次の瞬間、金狼の美しい尾に黒い火が灯った。
『ちっ……』
コリウスの尾の先端でくすぶる黒い火は、ルドベキアのときと同じようにその存在を塵に変え始めた。
『ジニアァッ!』
金狼が銀狼の名を叫ぶと、ジニアは迷うことなくその大きく鋭い牙でコリウスの尾に噛みついた。そのまま、その強力な顎の力でコリウスの尾を噛み千切る。その直後、断面から赤い鮮血が吹き出した。
『つ、ぐあぁぁぁっ……!』
ジニアに噛み千切られたコリウスの尾は、黒い火によって塵と化した。
『アスター、ここは引くぞ!』
激痛を堪えながら言うと、コリウスは大きな口でアスターを咥えた。
「えっ、ちょっ……コリウス!?」
コリウスに習って、ジニアもリリィを咥える。
「きゃああっ!」
それを確認したコリウスは、アスターを咥えたまま師団兵の群れを飛び越えて、市街地へと駆け出した。遅れることなく、ジニアもそれに続く。二人を咥えた巨狼は、瞬く間にラナンたちの前から遠ざかっていった。
「逃がしたか……」
小さく舌打ちをしたラナンは、ゆっくりと辺りを見渡した。
「さて……」
ラナンの周囲には、百人以上の師団兵と白衣を着た研究員たちの姿があった。
「不幸にも巨狼たちの襲撃によって、城塞都市ラドロウの総督ルドベキア殿がその命を落とされた」
ラナンはおもむろに、声を高らかに話し始めた。
ルドベキアを死に至らしめたのは、他でもないラナン本人だ。まるで、巨狼たちがルドベキアを殺害したかのように言うラナンの真意が分からず、周囲はざわめいた。

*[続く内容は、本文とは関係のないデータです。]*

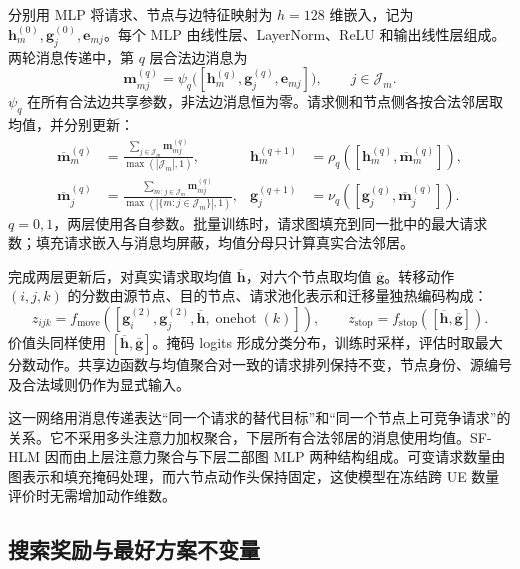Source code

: 分别用 MLP 将请求、节点与边特征映射为 $h=128$ 维嵌入，记为 $\mathbf h_m^{(0)},\mathbf g_j^{(0)},\mathbf e_{mj}$。每个 MLP 由线性层、LayerNorm、ReLU 和输出线性层组成。两轮消息传递中，第 $q$ 层合法边消息为
\begin{equation}
 \mathbf m_{mj}^{(q)}=\psi_q\bigl([
 \mathbf h_m^{(q)},\mathbf g_j^{(q)},\mathbf e_{mj}]\bigr),
 \qquad j\in\mathcal J_m.
 \label{legacy:eq:ch5-message}
\end{equation}
$\psi_q$ 在所有合法边共享参数，非法边消息恒为零。请求侧和节点侧各按合法邻居取均值，并分别更新：
\begin{equation}
 \begin{aligned}
 \overline{\mathbf m}_m^{(q)}&=
 \frac{\sum_{j\in\mathcal J_m}\mathbf m_{mj}^{(q)}}{\max(|\mathcal J_m|,1)},
 &\mathbf h_m^{(q+1)}&=\rho_q([\mathbf h_m^{(q)},\overline{\mathbf m}_m^{(q)}]),\\
 \overline{\mathbf m}_j^{(q)}&=
 \frac{\sum_{m:\,j\in\mathcal J_m}\mathbf m_{mj}^{(q)}}{\max(|\{m:j\in\mathcal J_m\}|,1)},
 &\mathbf g_j^{(q+1)}&=\nu_q([\mathbf g_j^{(q)},\overline{\mathbf m}_j^{(q)}]).
 \end{aligned}
 \label{legacy:eq:ch5-message-update}
\end{equation}
$q=0,1$，两层使用各自参数。批量训练时，请求图填充到同一批中的最大请求数；填充请求嵌入与消息均屏蔽，均值分母只计算真实合法邻居。

完成两层更新后，对真实请求取均值 $\overline{\mathbf h}$，对六个节点取均值 $\overline{\mathbf g}$。转移动作 $(i,j,k)$ 的分数由源节点、目的节点、请求池化表示和迁移量独热编码构成：
\begin{equation}
 z_{ijk}=f_{\mathrm{move}}([\mathbf g_i^{(2)},\mathbf g_j^{(2)},
                  \overline{\mathbf h},\operatorname{onehot}(k)]),\qquad
 z_{\mathrm{stop}}=f_{\mathrm{stop}}([\overline{\mathbf h},\overline{\mathbf g}]).
 \label{legacy:eq:ch5-action-heads}
\end{equation}
价值头同样使用 $[\overline{\mathbf h},\overline{\mathbf g}]$。掩码 logits 形成分类分布，训练时采样，评估时取最大分数动作。共享边函数与均值聚合对一致的请求排列保持不变，节点身份、源编号及合法域则仍作为显式输入。

这一网络用消息传递表达“同一个请求的替代目标”和“同一个节点上可竞争请求”的关系。它不采用多头注意力加权聚合，下层所有合法邻居的消息使用均值。SF-HLM 因而由上层注意力聚合与下层二部图 MLP 两种结构组成。可变请求数量由图表示和填充掩码处理，而六节点动作头保持固定，这使模型在冻结跨 UE 数量评价时无需增加动作维数。

\subsection{搜索奖励与最好方案不变量}

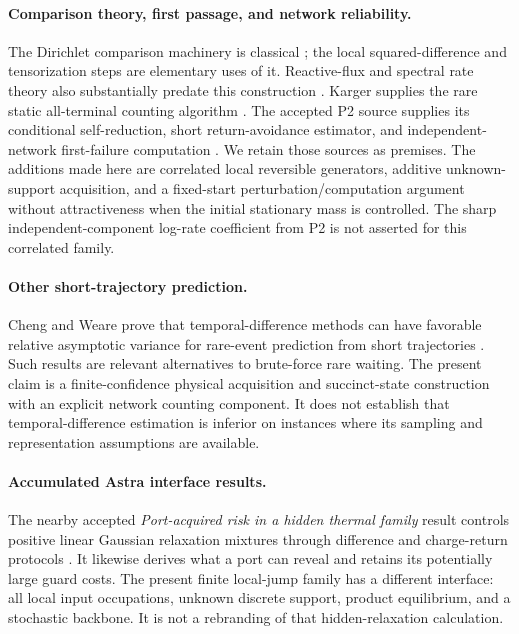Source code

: \documentclass[10pt,a4paper]{article}
\theoremstyle{definition}\newtheorem{assumption}[theorem]{Assumption}
\begin{document}
\paragraph{Comparison theory, first passage, and network reliability.}
The Dirichlet comparison machinery is classical \cite{comparison}; the local squared-difference and tensorization steps are elementary uses of it. Reactive-flux and spectral rate theory also substantially predate this construction \cite{spectral}. Karger supplies the rare static all-terminal counting algorithm \cite{karger}. The accepted P2 source supplies its conditional self-reduction, short return-avoidance estimator, and independent-network first-failure computation \cite{p2}. We retain those sources as premises. The additions made here are correlated local reversible generators, additive unknown-support acquisition, and a fixed-start perturbation/computation argument without attractiveness when the initial stationary mass is controlled. The sharp independent-component log-rate coefficient from P2 is not asserted for this correlated family.

\paragraph{Other short-trajectory prediction.}
Cheng and Weare prove that temporal-difference methods can have favorable relative asymptotic variance for rare-event prediction from short trajectories \cite{td}. Such results are relevant alternatives to brute-force rare waiting. The present claim is a finite-confidence physical acquisition and succinct-state construction with an explicit network counting component. It does not establish that temporal-difference estimation is inferior on instances where its sampling and representation assumptions are available.

\paragraph{Accumulated Astra interface results.}
The nearby accepted \emph{Port-acquired risk in a hidden thermal family} result controls positive linear Gaussian relaxation mixtures through difference and charge-return protocols \cite{n1607}. It likewise derives what a port can reveal and retains its potentially large guard costs. The present finite local-jump family has a different interface: all local input occupations, unknown discrete support, product equilibrium, and a stochastic backbone. It is not a rebranding of that hidden-relaxation calculation.
\end{document}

「そうなってもらわなくては、私の立場が危ういのでね。君たちには、総督の後を追ってもらおう」
ラナンは言い終えると同時に、黒い石をかざした。石から放たれた閃光が周囲の師団兵や研究員に注がれると、辺りは一斉に黒い火で覆われた。
黒い火に包まれた兵や研究員たちは、恐怖に声を張り上げた。
「ふふふふ……ははははははははっ!!」
まるで地獄絵図を思わせるその光景の中で、ラナンは狂気に満ちた笑い声を上げた。その声は周囲に響き渡り、やがて夜の闇へと消えていった。